Recalling the end of World War II on Victory in Europe Day today, the German Churches have issued a call “to resist hatred and to advocate for justice and reconciliation”.
– Catholic Bishops’ president admits “complete moral bankruptcy of Germany” in conflict
As German Catholic news agency KNA reported, an ecumenical service in Berlin’s Protestant Cathedral Friday remembered the “millions of people who were murdered in the National Socialists’ concentration camps and extermination camps: Jews, Sinti and Roma, political opponents”, in the words of German Catholic Bishops’ President Bishop Georg Bätzing.
Along with President of the Protestant Church in Germany, Bishop Heinrich Bedford-Strohm; cathedral pastor Petra Zimmermann; Jewish cantor Avitall Gerstetter, and Chairman of the Working Group of Christian Churches in Germany, Orthodox archpriest Radu Constantin Miron, Bätzing presided over a service which due to the coronavirus pandemic took place without a physical congregation but which was broadcast live on national television.
Lamenting the 50 million dead in Europe alone during World War II, Bätzing, the Bishop of Limburg, admitted that the conflict had demonstrated the “complete moral bankruptcy of Germany”.
The prelate urged citizens not to take peace for granted, but instead to work for harmony, since reconciliation needs people “who carry a hope inside because they are convinced they are not alone but rather that God himself, his spirit, is with them”.
The lessons of World War II are especially important today, Bätzing insisted, in the face of conflicts in places like the Middle East or Ukraine or the drama of the migrants who drown while crossing the Mediterranean.
– Protestant Church head: “Against any forgetting we say: Yes, we became guilty”
For his part, Bishop Bedford-Strohm acknowledged German responsibility for the war, and insisted: “Against any forgetting and against any relativising we say: Yes, we became guilty”.
“We plunged all of Europe and large parts of the world into misery”, the Lutheran bishop admitted.
However, Bedford-Strohm celebrated that German culpability for the Holocaust had not resulted in the country’s eternal rejection.
“Our erstwhile enemies approached us again.
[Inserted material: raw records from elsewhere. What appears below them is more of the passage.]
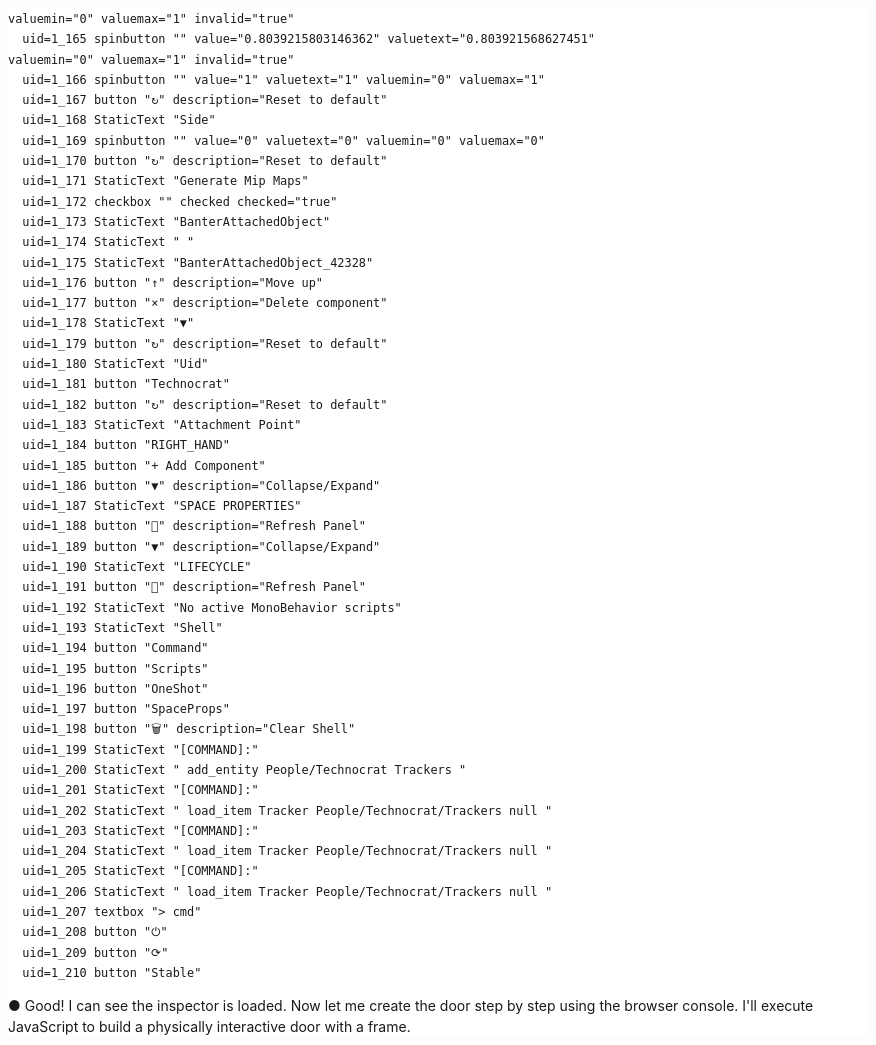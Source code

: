     valuemin="0" valuemax="1" invalid="true"
      uid=1_165 spinbutton "" value="0.8039215803146362" valuetext="0.803921568627451"
    valuemin="0" valuemax="1" invalid="true"
      uid=1_166 spinbutton "" value="1" valuetext="1" valuemin="0" valuemax="1"
      uid=1_167 button "↻" description="Reset to default"
      uid=1_168 StaticText "Side"
      uid=1_169 spinbutton "" value="0" valuetext="0" valuemin="0" valuemax="0"
      uid=1_170 button "↻" description="Reset to default"
      uid=1_171 StaticText "Generate Mip Maps"
      uid=1_172 checkbox "" checked checked="true"
      uid=1_173 StaticText "BanterAttachedObject"
      uid=1_174 StaticText " "
      uid=1_175 StaticText "BanterAttachedObject_42328"
      uid=1_176 button "↑" description="Move up"
      uid=1_177 button "×" description="Delete component"
      uid=1_178 StaticText "▼"
      uid=1_179 button "↻" description="Reset to default"
      uid=1_180 StaticText "Uid"
      uid=1_181 button "Technocrat"
      uid=1_182 button "↻" description="Reset to default"
      uid=1_183 StaticText "Attachment Point"
      uid=1_184 button "RIGHT_HAND"
      uid=1_185 button "+ Add Component"
      uid=1_186 button "▼" description="Collapse/Expand"
      uid=1_187 StaticText "SPACE PROPERTIES"
      uid=1_188 button "🔄" description="Refresh Panel"
      uid=1_189 button "▼" description="Collapse/Expand"
      uid=1_190 StaticText "LIFECYCLE"
      uid=1_191 button "🔄" description="Refresh Panel"
      uid=1_192 StaticText "No active MonoBehavior scripts"
      uid=1_193 StaticText "Shell"
      uid=1_194 button "Command"
      uid=1_195 button "Scripts"
      uid=1_196 button "OneShot"
      uid=1_197 button "SpaceProps"
      uid=1_198 button "🗑️" description="Clear Shell"
      uid=1_199 StaticText "[COMMAND]:"
      uid=1_200 StaticText " add_entity People/Technocrat Trackers "
      uid=1_201 StaticText "[COMMAND]:"
      uid=1_202 StaticText " load_item Tracker People/Technocrat/Trackers null "
      uid=1_203 StaticText "[COMMAND]:"
      uid=1_204 StaticText " load_item Tracker People/Technocrat/Trackers null "
      uid=1_205 StaticText "[COMMAND]:"
      uid=1_206 StaticText " load_item Tracker People/Technocrat/Trackers null "
      uid=1_207 textbox "> cmd"
      uid=1_208 button "⏻"
      uid=1_209 button "⟳"
      uid=1_210 button "Stable"



● Good! I can see the inspector is loaded. Now let me create the door step by step using the
  browser console. I'll execute JavaScript to build a physically interactive door with a
  frame.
They have become friends”, the bishop said, adding that he was grateful “that many of our Jewish brethren remained, that many returned to the country which had inflicted such incomprehensible things on them and reached out their hands in reconciliation”.
– Lessons for today
Also on Friday, Cologne archbishop Cardinal Rainer Maria Woelki took to Twitter to encourage Germans to remember their “special responsibility for peace and international understanding”.
“Today I am grateful for the 75 years of peace that have been given to us and at the same time pray for the countless victims of the Nazi regime”, Cardinal Woelki wrote.
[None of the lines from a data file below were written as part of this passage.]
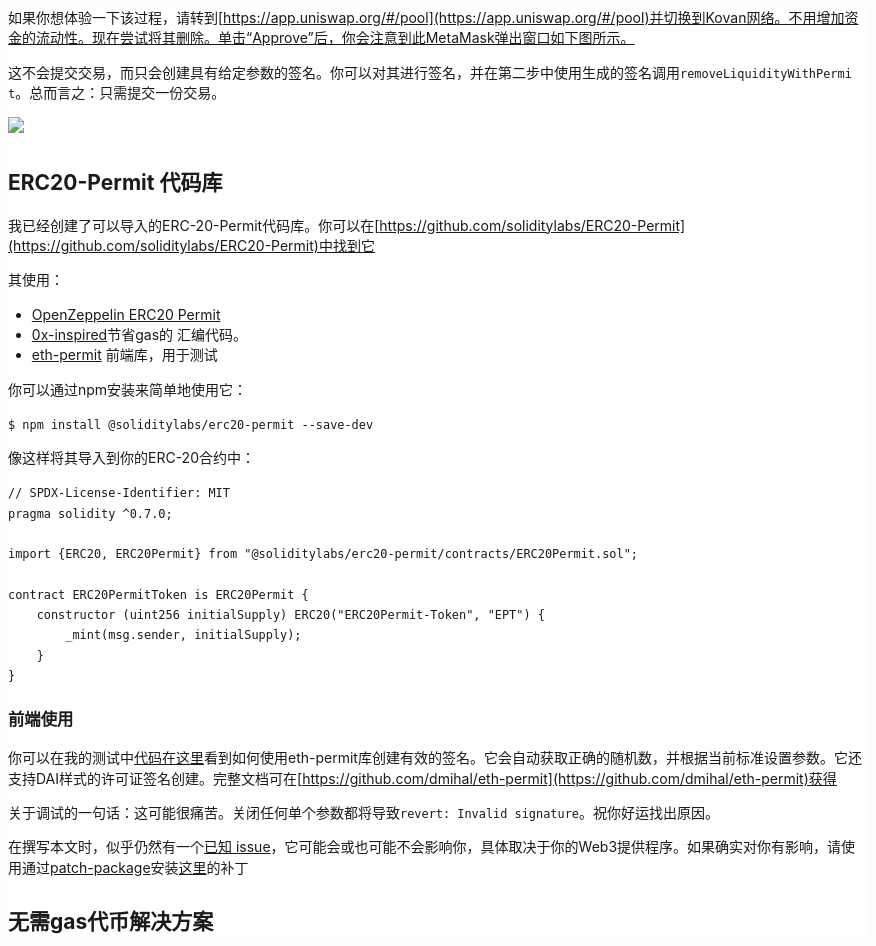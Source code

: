 如果你想体验一下该过程，请转到[https://app.uniswap.org/#/pool](https://app.uniswap.org/#/pool)并切换到Kovan网络。不用增加资金的流动性。现在尝试将其删除。单击“Approve”后，你会注意到此MetaMask弹出窗口如下图所示。

这不会提交交易，而只会创建具有给定参数的签名。你可以对其进行签名，并在第二步中使用生成的签名调用`removeLiquidityWithPermit`。总而言之：只需提交一份交易。

![](https://img.learnblockchain.cn/2020/10/26/16036951814486.jpg)

## ERC20-Permit 代码库

我已经创建了可以导入的ERC-20-Permit代码库。你可以在[https://github.com/soliditylabs/ERC20-Permit](https://github.com/soliditylabs/ERC20-Permit)中找到它

其使用：

* [OpenZeppelin ERC20 Permit](https://github.com/OpenZeppelin/openzeppelin-contracts/pull/2237)
* [0x-inspired](https://github.com/0xProject/0x-monorepo/blob/development/contracts/utils/contracts/src/LibEIP712.sol)节省gas的 汇编代码。
* [eth-permit](https://github.com/dmihal/eth-permit) 前端库，用于测试

你可以通过npm安装来简单地使用它：

```
$ npm install @soliditylabs/erc20-permit --save-dev
```

像这样将其导入到你的ERC-20合约中：

```
// SPDX-License-Identifier: MIT
pragma solidity ^0.7.0;

import {ERC20, ERC20Permit} from "@soliditylabs/erc20-permit/contracts/ERC20Permit.sol";

contract ERC20PermitToken is ERC20Permit {
    constructor (uint256 initialSupply) ERC20("ERC20Permit-Token", "EPT") {
        _mint(msg.sender, initialSupply);
    }
}
```

### 前端使用

你可以在我的测试中[代码在这里](https://github.com/soliditylabs/ERC20-Permit/blob/6a07a436bc39d7be53e8d9c160d6c87e0305980c/test/ERC20Permit.test.js#L43-L49)看到如何使用eth-permit库创建有效的签名。它会自动获取正确的随机数，并根据当前标准设置参数。它还支持DAI样式的许可证签名创建。完整文档可在[https://github.com/dmihal/eth-permit](https://github.com/dmihal/eth-permit)获得

关于调试的一句话：这可能很痛苦。关闭任何单个参数都将导致`revert: Invalid signature`。祝你好运找出原因。

在撰写本文时，似乎仍然有一个[已知 issue](https://github.com/dmihal/eth-permit/issues/2)，它可能会或也可能不会影响你，具体取决于你的Web3提供程序。如果确实对你有影响，请使用通过[patch-package](https://www.npmjs.com/package/patch-package)安装[这里](https://github.com/soliditylabs/ERC20-Permit/blob/main/patches/eth-permit%2B0.1.7.patch)的补丁



## 无需gas代币解决方案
For his part, Hamburg archbishop Stefan Hesse said today in a service broadcast from the chapel of his residence that World War II still constitutes a point of reference three-quarters of a century later.
“The memory of the murdered and fallen, of the wounded and traumatised, of the displaced and suffering does not go away – regardless of the time and situation in which we find ourselves as a society”, Archbishop Hesse insisted.
Bishop of Fulda Michael Gerber, meanwhile, urged Europeans to draw on the painful memories of the conflict to work for cohesion on the continent today.
“The great challenges of our time can only be solved in a spirit of partnership and peace”, Bishop Gerber stressed.
Earlier this week, Bishop of Mainz and President of Pax Christi Germany, Peter Kohlgraf, said that the tragedy of World War II must serve as a reminder of the European vocation as “a common peace project” in the face of “strengthening nationalisms”.
Cardinal Reinhard Marx, the Archbishop of Munich and Freising, added that the conflict is a spur “to look after one another, protect every human life and stand up for peace and justice for all people”.
“Regardless of religion, denomination and gender: We are a human family!”, Cardinal Marx highlighted.
Berlin archbishop Heiner Koch also called for his par, for resistance to nationalisms and authoritarianisms.
The war’s legacy is that “we are obliged to decisively oppose the division of nationalism, ‘ethnic’ thinking and ‘authoritarian rule'”, said the prelate, adding: “We must not remain silent about this, ever”.